Conservative Christians are united by their conservative politics and allegiance to conservative and right-wing political parties like the Republican Party in the US, the Conservative Party in the UK and the Liberal/National Party Coalition in Australia. Many times, I have felt that their conservative politics is far more important to them than their Christianity.
I know that in my own case, I felt that the Christian faith was innately conservative. In some ways I still believe that this is true. Christians seek to conserve, or preserve the original essence of the faith as God revealed it to humanity in the first place. While Christian theology has clearly developed over the centuries, it is generally agreed that it cannot develop in such a way as to contradict the original concepts of the faith.
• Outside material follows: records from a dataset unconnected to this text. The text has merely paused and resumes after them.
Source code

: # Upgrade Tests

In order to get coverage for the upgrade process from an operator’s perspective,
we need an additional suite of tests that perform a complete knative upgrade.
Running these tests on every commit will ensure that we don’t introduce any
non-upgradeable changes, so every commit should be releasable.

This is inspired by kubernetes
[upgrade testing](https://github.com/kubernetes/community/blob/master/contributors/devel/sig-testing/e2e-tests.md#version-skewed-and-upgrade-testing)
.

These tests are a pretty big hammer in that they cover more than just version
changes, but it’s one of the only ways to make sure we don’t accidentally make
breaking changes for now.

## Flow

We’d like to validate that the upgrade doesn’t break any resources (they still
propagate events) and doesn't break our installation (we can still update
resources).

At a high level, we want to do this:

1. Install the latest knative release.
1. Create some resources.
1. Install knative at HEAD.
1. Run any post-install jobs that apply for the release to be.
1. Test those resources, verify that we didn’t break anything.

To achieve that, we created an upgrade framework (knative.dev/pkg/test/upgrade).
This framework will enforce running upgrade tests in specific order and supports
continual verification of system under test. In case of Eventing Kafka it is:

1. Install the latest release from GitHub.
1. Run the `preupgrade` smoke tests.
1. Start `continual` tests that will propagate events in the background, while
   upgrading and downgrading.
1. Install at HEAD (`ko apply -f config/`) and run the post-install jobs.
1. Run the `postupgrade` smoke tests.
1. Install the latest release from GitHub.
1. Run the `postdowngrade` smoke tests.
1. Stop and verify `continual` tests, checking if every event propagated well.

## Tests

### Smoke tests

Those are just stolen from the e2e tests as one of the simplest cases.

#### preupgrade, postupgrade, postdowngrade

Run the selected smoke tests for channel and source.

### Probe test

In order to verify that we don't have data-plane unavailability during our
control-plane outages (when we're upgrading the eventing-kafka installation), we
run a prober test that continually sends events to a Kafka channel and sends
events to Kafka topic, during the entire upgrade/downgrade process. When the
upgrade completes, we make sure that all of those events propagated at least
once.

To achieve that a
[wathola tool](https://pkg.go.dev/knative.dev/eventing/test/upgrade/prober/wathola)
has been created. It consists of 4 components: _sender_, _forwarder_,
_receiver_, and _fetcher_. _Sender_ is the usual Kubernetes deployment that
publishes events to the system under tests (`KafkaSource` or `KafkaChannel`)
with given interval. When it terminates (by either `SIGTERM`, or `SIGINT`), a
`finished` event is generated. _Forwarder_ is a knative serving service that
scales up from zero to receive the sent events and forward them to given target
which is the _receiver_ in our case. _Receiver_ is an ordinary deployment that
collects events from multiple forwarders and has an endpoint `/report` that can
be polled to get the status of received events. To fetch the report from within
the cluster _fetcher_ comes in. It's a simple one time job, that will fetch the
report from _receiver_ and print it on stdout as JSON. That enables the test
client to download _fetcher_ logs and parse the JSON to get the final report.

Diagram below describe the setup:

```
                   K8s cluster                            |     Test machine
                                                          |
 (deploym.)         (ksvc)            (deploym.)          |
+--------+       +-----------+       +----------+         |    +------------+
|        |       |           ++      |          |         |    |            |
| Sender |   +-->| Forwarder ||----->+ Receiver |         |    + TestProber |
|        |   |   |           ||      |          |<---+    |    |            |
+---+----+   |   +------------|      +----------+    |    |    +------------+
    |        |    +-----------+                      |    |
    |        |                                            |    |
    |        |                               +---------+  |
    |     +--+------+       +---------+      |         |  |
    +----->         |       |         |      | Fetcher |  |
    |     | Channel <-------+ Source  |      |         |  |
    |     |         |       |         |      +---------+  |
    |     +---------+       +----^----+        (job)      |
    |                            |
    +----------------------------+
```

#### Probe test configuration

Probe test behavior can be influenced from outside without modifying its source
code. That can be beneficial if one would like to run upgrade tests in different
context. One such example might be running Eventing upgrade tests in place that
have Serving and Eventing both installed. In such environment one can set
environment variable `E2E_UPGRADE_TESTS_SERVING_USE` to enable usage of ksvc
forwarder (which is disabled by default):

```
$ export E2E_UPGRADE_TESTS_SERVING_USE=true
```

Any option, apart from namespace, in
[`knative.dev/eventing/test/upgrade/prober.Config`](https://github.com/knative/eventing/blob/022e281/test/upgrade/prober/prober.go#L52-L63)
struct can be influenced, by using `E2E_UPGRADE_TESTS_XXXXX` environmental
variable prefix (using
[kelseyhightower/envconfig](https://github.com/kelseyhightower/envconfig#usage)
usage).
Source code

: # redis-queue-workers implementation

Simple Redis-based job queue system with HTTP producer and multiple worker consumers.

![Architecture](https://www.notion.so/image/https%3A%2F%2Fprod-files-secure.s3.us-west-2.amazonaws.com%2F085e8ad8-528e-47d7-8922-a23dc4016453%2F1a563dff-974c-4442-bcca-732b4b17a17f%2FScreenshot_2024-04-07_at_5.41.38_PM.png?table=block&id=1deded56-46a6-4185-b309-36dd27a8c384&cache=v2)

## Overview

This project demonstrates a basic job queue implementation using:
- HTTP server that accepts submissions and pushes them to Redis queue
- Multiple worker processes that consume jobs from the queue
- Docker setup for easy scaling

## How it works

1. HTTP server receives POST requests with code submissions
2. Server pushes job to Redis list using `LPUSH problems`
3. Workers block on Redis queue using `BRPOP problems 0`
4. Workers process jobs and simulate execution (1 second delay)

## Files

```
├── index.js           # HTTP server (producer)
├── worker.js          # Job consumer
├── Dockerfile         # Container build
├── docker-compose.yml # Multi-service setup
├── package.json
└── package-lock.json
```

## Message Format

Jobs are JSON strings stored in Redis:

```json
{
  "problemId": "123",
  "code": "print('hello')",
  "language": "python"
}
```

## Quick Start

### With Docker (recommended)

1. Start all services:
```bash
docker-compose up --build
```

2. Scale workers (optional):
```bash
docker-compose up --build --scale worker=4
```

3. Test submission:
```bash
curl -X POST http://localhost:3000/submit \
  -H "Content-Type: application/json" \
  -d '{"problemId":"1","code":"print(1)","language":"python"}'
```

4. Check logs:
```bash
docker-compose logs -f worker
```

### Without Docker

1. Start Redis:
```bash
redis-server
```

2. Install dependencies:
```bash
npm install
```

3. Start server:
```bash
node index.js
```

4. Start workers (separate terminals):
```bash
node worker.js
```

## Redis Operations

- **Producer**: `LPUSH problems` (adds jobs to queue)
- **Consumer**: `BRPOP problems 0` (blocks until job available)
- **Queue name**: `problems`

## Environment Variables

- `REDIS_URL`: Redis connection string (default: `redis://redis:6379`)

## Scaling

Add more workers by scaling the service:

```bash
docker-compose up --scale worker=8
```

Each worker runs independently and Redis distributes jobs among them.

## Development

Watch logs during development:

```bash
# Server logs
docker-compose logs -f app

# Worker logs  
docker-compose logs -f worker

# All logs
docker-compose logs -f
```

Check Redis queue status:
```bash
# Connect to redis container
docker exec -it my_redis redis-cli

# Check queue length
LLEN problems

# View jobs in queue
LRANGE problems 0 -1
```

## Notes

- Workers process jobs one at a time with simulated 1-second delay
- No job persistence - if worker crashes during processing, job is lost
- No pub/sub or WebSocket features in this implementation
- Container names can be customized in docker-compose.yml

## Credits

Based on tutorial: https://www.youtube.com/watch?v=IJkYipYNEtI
It cannot progress beyond a certain limit. In this sense Christianity is conservative by nature. Finding out what these limits are, however, is another question entirely. It’s an endeavour that is far easier said than done in practice.
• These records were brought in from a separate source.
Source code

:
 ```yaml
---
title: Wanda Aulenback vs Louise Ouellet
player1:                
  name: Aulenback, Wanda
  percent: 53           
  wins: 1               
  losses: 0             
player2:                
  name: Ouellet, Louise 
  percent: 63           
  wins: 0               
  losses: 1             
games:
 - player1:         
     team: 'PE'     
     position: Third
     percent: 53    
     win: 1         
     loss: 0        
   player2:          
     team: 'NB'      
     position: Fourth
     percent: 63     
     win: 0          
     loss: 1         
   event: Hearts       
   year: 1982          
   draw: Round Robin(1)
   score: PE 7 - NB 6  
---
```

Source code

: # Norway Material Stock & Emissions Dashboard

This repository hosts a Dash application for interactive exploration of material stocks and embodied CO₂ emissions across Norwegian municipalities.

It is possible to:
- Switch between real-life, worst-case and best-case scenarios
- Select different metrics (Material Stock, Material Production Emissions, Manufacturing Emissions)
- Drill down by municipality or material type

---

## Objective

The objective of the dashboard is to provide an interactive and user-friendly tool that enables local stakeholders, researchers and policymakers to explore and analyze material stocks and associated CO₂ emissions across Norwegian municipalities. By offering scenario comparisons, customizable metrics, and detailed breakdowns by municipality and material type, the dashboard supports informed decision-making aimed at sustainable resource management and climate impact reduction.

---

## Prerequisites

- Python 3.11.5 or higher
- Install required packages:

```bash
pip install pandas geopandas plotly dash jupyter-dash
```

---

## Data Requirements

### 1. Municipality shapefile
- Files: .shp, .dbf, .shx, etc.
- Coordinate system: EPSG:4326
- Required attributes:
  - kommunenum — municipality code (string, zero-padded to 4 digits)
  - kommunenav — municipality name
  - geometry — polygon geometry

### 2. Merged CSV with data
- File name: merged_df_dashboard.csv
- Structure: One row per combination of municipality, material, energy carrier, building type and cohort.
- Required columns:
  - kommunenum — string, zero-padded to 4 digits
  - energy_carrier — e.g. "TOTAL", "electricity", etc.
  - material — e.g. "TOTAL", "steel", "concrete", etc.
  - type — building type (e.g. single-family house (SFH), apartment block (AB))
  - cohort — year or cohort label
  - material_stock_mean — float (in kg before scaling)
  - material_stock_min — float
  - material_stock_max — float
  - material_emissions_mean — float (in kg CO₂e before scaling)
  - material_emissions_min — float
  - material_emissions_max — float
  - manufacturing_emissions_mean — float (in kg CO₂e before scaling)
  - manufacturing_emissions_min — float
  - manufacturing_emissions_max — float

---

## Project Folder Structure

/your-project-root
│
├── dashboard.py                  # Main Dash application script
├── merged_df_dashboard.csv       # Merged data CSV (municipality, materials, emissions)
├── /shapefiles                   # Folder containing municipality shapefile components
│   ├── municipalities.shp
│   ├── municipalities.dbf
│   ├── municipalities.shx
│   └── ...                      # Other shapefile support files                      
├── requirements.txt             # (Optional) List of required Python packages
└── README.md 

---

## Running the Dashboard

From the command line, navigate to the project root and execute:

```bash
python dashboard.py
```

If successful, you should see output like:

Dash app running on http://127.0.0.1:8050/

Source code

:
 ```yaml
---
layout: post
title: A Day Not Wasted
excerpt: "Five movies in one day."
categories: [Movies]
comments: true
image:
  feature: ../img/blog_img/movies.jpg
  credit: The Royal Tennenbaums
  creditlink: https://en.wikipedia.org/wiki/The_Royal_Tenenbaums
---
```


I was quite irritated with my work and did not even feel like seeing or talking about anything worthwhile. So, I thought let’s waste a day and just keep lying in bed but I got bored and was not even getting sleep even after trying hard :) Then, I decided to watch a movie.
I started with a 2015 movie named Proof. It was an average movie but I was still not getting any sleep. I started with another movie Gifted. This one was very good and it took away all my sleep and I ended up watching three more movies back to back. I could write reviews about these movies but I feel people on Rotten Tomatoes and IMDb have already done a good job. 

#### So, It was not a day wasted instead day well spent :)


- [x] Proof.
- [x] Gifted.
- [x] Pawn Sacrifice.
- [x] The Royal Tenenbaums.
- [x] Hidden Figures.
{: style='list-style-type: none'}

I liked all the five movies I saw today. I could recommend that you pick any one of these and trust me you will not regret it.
I long felt that somehow conservative politics owned the Christian faith with its conservative moral values. While liberals and progressives might have some interesting points to make, the real home of Christianity, politically speaking, was right-wing conservatism. Christian values would be safer in the hands of conservative governments.
I’ve since come to believe that this view is both un-Biblical and quite naïve. I think the best example that demonstrates the truth of this is the case of Palestinian Christianity. When I first got involved in the Christian faith I was told that I had many hundreds of millions of brothers and sisters in the faith all around the world. I thought that in the end, there must be some type of solidarity between Christians regardless of their theological differences. It wasn’t long before I started reading a bit of church history and finding out that this was far from the case. But at least I thought Christian faith would tie people together despite their political differences!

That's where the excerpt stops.